Required action:
Scan the data below and state how many of its lines contain the word "export", giving only the figure.

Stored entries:
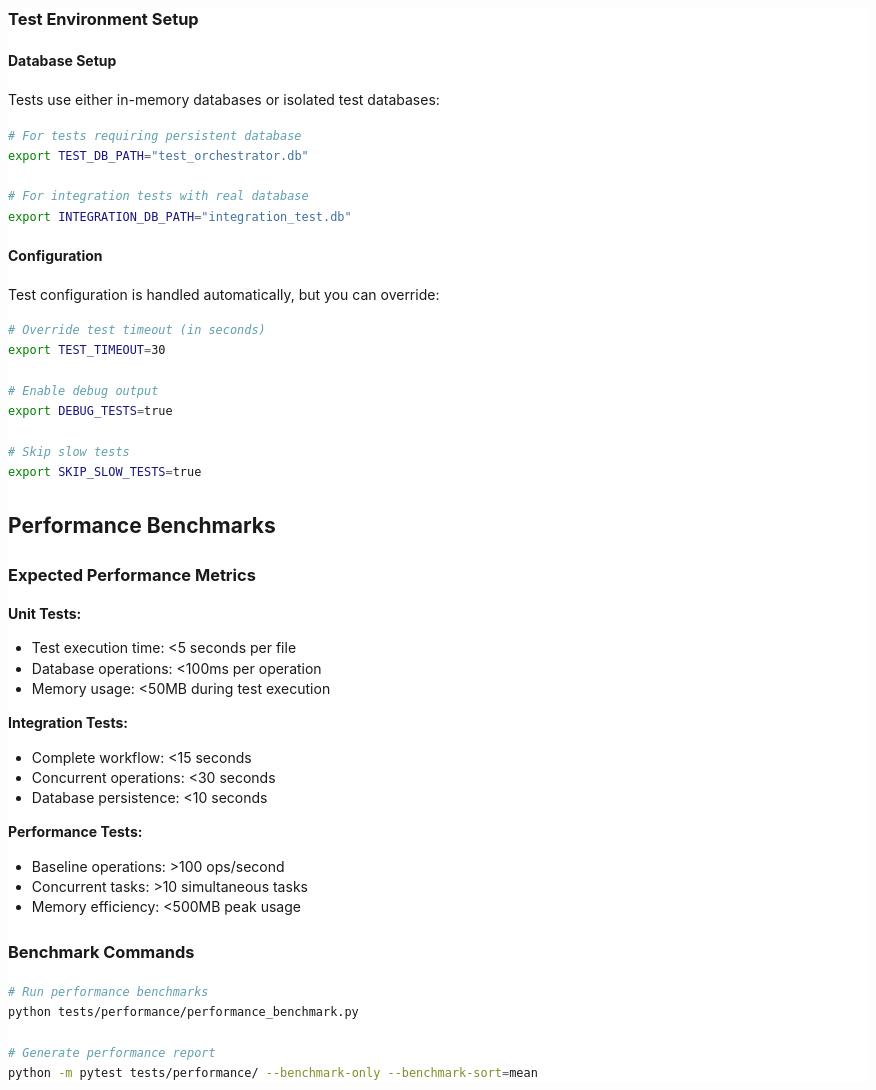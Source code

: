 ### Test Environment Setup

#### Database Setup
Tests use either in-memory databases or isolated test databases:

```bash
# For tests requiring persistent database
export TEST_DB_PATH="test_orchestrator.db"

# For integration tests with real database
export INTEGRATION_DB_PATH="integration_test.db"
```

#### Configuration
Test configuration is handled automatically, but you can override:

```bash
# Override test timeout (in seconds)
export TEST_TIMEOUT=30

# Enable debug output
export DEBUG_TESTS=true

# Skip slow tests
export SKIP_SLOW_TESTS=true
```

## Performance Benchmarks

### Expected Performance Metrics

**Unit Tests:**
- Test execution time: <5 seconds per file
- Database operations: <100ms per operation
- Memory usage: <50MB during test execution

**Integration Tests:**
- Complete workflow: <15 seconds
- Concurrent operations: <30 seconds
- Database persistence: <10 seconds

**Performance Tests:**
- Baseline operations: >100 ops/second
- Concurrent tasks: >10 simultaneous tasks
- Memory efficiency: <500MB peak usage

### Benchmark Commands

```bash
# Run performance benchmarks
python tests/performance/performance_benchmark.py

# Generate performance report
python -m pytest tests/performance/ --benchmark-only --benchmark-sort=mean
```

...

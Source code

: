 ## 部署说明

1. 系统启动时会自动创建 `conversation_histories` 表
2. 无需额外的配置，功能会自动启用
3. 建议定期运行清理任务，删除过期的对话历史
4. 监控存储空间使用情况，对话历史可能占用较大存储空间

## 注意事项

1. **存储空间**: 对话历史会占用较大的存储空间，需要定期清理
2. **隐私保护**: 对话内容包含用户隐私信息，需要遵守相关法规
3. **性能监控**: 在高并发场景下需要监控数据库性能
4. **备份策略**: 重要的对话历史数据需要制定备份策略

Answer for the task:
5